Exactly retype the lines from the top of the data through the line containing "hồi phải trở", leaving out every picture.

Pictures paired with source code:
════════════════

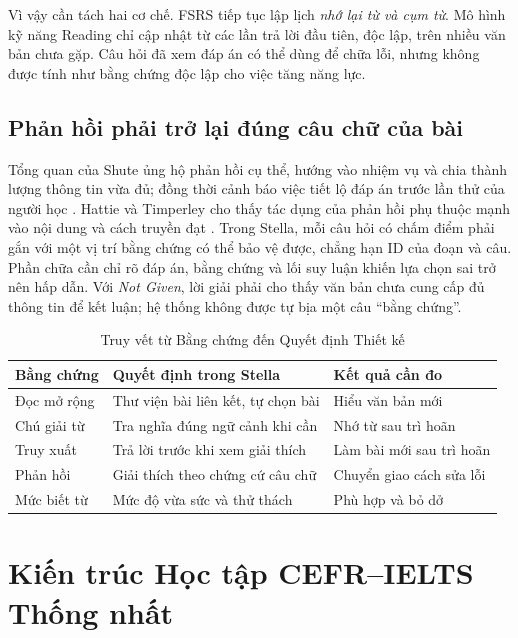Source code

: \documentclass[conference,10pt]{IEEEtran}
\begin{document}
Vì vậy cần tách hai cơ chế. FSRS tiếp tục lập lịch \emph{nhớ lại từ và cụm từ}. Mô hình kỹ năng Reading chỉ cập nhật từ các lần trả lời đầu tiên, độc lập, trên nhiều văn bản chưa gặp. Câu hỏi đã xem đáp án có thể dùng để chữa lỗi, nhưng không được tính như bằng chứng độc lập cho việc tăng năng lực.

\subsection{Phản hồi phải trở lại đúng câu chữ của bài}
Tổng quan của Shute ủng hộ phản hồi cụ thể, hướng vào nhiệm vụ và chia thành lượng thông tin vừa đủ; đồng thời cảnh báo việc tiết lộ đáp án trước lần thử của người học \cite{shute2008}. Hattie và Timperley cho thấy tác dụng của phản hồi phụ thuộc mạnh vào nội dung và cách truyền đạt \cite{hattie2007}. Trong Stella, mỗi câu hỏi có chấm điểm phải gắn với một vị trí bằng chứng có thể bảo vệ được, chẳng hạn ID của đoạn và câu. Phần chữa cần chỉ rõ đáp án, bằng chứng và lối suy luận khiến lựa chọn sai trở nên hấp dẫn. Với \emph{Not Given}, lời giải phải cho thấy văn bản chưa cung cấp đủ thông tin để kết luận; hệ thống không được tự bịa một câu ``bằng chứng''.

\begin{table}[t]
\caption{Truy vết từ Bằng chứng đến Quyết định Thiết kế}
\label{tab:evidence}
\centering\footnotesize
\begin{tabularx}{\columnwidth}{@{}p{}X p{}@{}}
\toprule
Bằng chứng & Quyết định trong Stella & Kết quả cần đo\\
\midrule
Đọc mở rộng \cite{sangers2025} & Thư viện bài liên kết, tự chọn bài & Hiểu văn bản mới\\
Chú giải từ \cite{yanagisawa2020} & Tra nghĩa đúng ngữ cảnh khi cần & Nhớ từ sau trì hoãn\\
Truy xuất \cite{roediger2006} & Trả lời trước khi xem giải thích & Làm bài mới sau trì hoãn\\
Phản hồi \cite{shute2008} & Giải thích theo chứng cứ câu chữ & Chuyển giao cách sửa lỗi\\
Mức biết từ \cite{schmitt2011} & Mức độ vừa sức và thử thách & Phù hợp và bỏ dở\\
\bottomrule
\end{tabularx}
\end{table}

\section{Kiến trúc Học tập CEFR--IELTS Thống nhất}
\end{document}
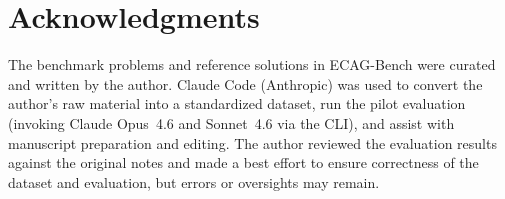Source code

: \documentclass[11pt,a4paper]{article}
\begin{document}


\section*{Acknowledgments}

The benchmark problems and reference solutions in ECAG-Bench were curated and written by the author.
Claude Code (Anthropic) was used to convert the author's raw material into a standardized dataset, run the pilot evaluation (invoking Claude Opus~4.6 and Sonnet~4.6 via the CLI), and assist with manuscript preparation and editing.
The author reviewed the evaluation results against the original notes and made a best effort to ensure correctness of the dataset and evaluation, but errors or oversights may remain.










\appendix

\end{document}
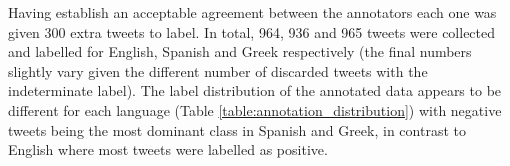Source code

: \begin{table}[ht]
\centering
{}
\caption{Inter-annotator agreement based on Cohen's Kappa}
\label{table:annotation_agreement}
\end{table}

Having establish an acceptable agreement between the annotators each one was given 300 extra tweets to label. In total, 964, 936 and 965 tweets were collected and labelled for English, Spanish and Greek respectively (the final numbers slightly vary given the different number of discarded tweets with the indeterminate label). The label distribution of the annotated data appears to be different for each language (Table \ref{table:annotation_distribution}) with negative tweets being the most dominant class in Spanish and Greek, in contrast to English where most tweets were labelled as positive. 


\begin{table}[ht]
\centering
{}
\caption{Distribution of labels in the annotated dataset for each country.}
\label{table:annotation_distribution}
\end{table}


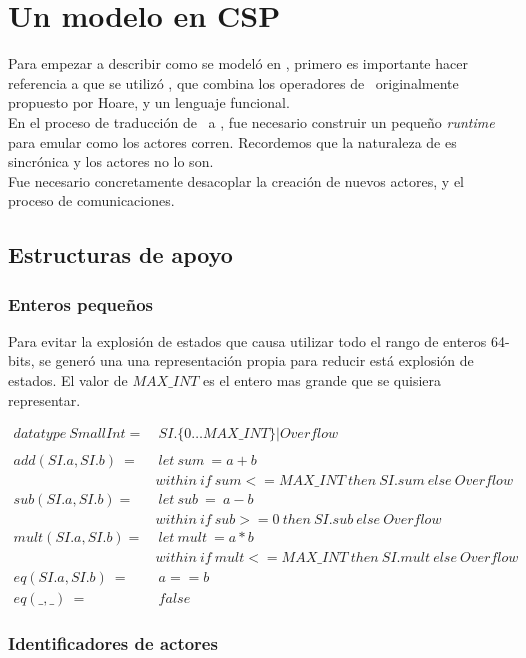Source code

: \chapter{Un modelo en CSP}
Para empezar a describir como se modeló en \CSP, primero es importante hacer
referencia a que se utilizó \CSPm \cite{fdr}, que combina los operadores de \CSP\ 
originalmente propuesto por Hoare\cite{Hoare:1978:CSP:359576.359585}, y un lenguaje funcional. \\
En el proceso de traducción de \SAL\ a \CSPm, fue necesario construir un pequeño
\textit{runtime} para emular como los actores corren. Recordemos que la
naturaleza de \CSP es sincrónica y los actores no lo son. \\
Fue necesario concretamente desacoplar la creación de nuevos actores, y el proceso de comunicaciones. 

\section{Estructuras de apoyo}

\subsection{Enteros pequeños}

Para evitar la explosión de estados que causa utilizar todo el rango de enteros 64-bits, se generó una
una representación propia para reducir está explosión de estados. El valor de $MAX\_INT$ es el entero mas grande que se quisiera representar.

\begin{align*}
datatype\ SmallInt =&\ SI.\{0 \ldots MAX\_INT\} | Overflow \\
\\
add(SI.a, SI.b)\ =&\ let\ sum\ = a + b \\
&within\ if\ sum <= MAX\_INT\ then\ SI.sum\ else\ Overflow  \\
%
sub(SI.a, SI.b) =&\ let\ sub\ =\ a - b \\
& within\ if\ sub >= 0\ then\ SI.sub\ else\ Overflow \\
%
mult(SI.a, SI.b) =&\ let\ mult\ = a * b \\
& within\ if\ mult <= MAX\_INT\ then\ SI.mult\ else\ Overflow \\
eq(SI.a, SI.b)\ =&\ a == b \\
eq(\_, \_)\ =&\ false
\end{align*}

\subsection{Identificadores de actores}

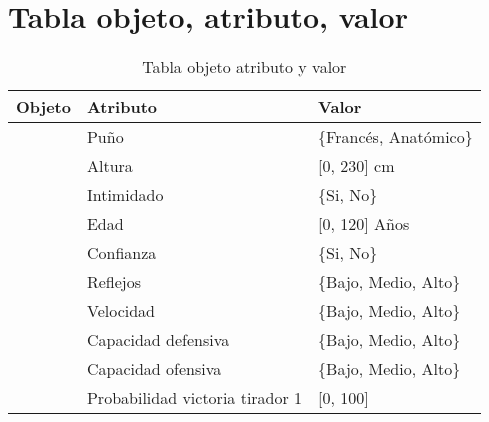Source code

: \chapter{Tabla objeto, atributo, valor}
\label{cap:tabla objeto atributo valor}

\begin{longtable}{>{\bfseries}lll}
  \caption{Tabla objeto atributo y valor}
  \label{tab:Tabla objeto atributo y valor anexo}

  \endfirsthead
  \endhead

  Objeto & Atributo & Valor \\ \hline
  \multicolumn{1}{l|}{\multirow{4}{*}{Tirador}} & Puño & \{Francés, Anatómico\} \\ \cline{2-3}
  \multicolumn{1}{l|}{} & Altura & {[}0, 230{]} cm \\ \cline{2-3}
  \multicolumn{1}{l|}{} & Intimidado & \{Si, No\} \\ \cline{2-3}
  \multicolumn{1}{l|}{} & Edad & {[}0, 120{]} Años \\ \cline{2-3}

  \multicolumn{1}{l|}{} & Confianza & \{Si, No\} \\ \cline{2-3}
  \multicolumn{1}{l|}{} & Reflejos & \{Bajo, Medio, Alto\} \\ \cline{2-3}
  \multicolumn{1}{l|}{} & Velocidad & \{Bajo, Medio, Alto\} \\ \cline{2-3}
  \multicolumn{1}{l|}{} & Capacidad defensiva & \{Bajo, Medio, Alto\} \\ \cline{2-3}
  \multicolumn{1}{l|}{} & Capacidad ofensiva & \{Bajo, Medio, Alto\} \\ \cline{2-3}

  \multicolumn{1}{l|}{} & Probabilidad victoria tirador 1 & [0, 100] \\ \cline{2-3}
\end{longtable}


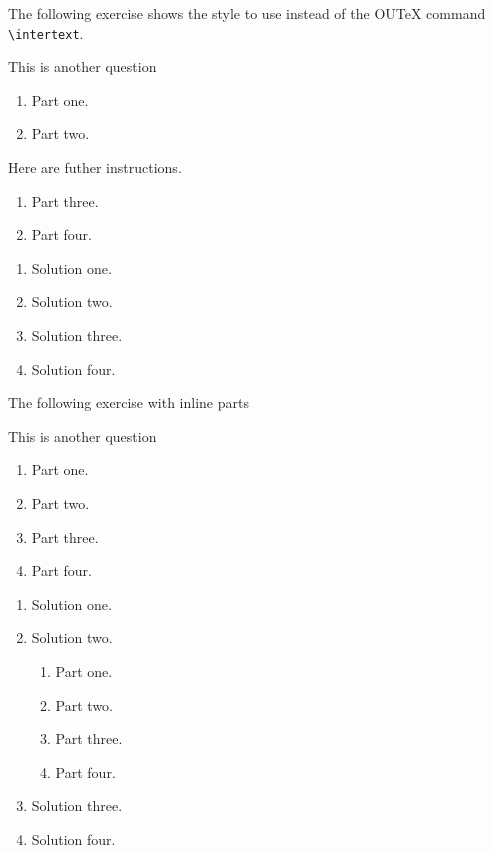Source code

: \documentclass[solutionsatend]{ouunit}
\begin{document}
The following exercise shows the style to use instead of the OUTeX command \verb”\intertext”.
\begin{exercise}\label{exe-intertext}
This is another question
\begin{enumerate}
\item Part one.
\item Part two.
\end{enumerate}
Here are futher instructions.
\begin{enumerate}[resume]
\item Part three.
\item Part four.
\end{enumerate}
\begin{solution}
\begin{enumerate}
\item Solution one.
\item Solution two.
\item Solution three.
\item Solution four.
\end{enumerate}
\end{solution}
\end{exercise}
The following exercise with inline parts
\begin{exercise}\label{exe-intertext2}
This is another question
\begin{enumerate}
\item Part one.
\item Part two.
\item Part three.
\item Part four.
\end{enumerate}
\begin{solution}
\begin{enumerate}
\item Solution one.
\item Solution two.
\begin{enumerate}
\item Part one.
\item Part two.
\item Part three.
\item Part four.
\end{enumerate}
\item Solution three.
\item Solution four.
\end{enumerate}
\end{solution}
\end{exercise}
\end{document}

════════════════

→ TASK OUTPUT
Source code

: \documentclass[conference,10pt]{IEEEtran}
\begin{document}
Vì vậy cần tách hai cơ chế. FSRS tiếp tục lập lịch \emph{nhớ lại từ và cụm từ}. Mô hình kỹ năng Reading chỉ cập nhật từ các lần trả lời đầu tiên, độc lập, trên nhiều văn bản chưa gặp. Câu hỏi đã xem đáp án có thể dùng để chữa lỗi, nhưng không được tính như bằng chứng độc lập cho việc tăng năng lực.

\subsection{Phản hồi phải trở lại đúng câu chữ của bài}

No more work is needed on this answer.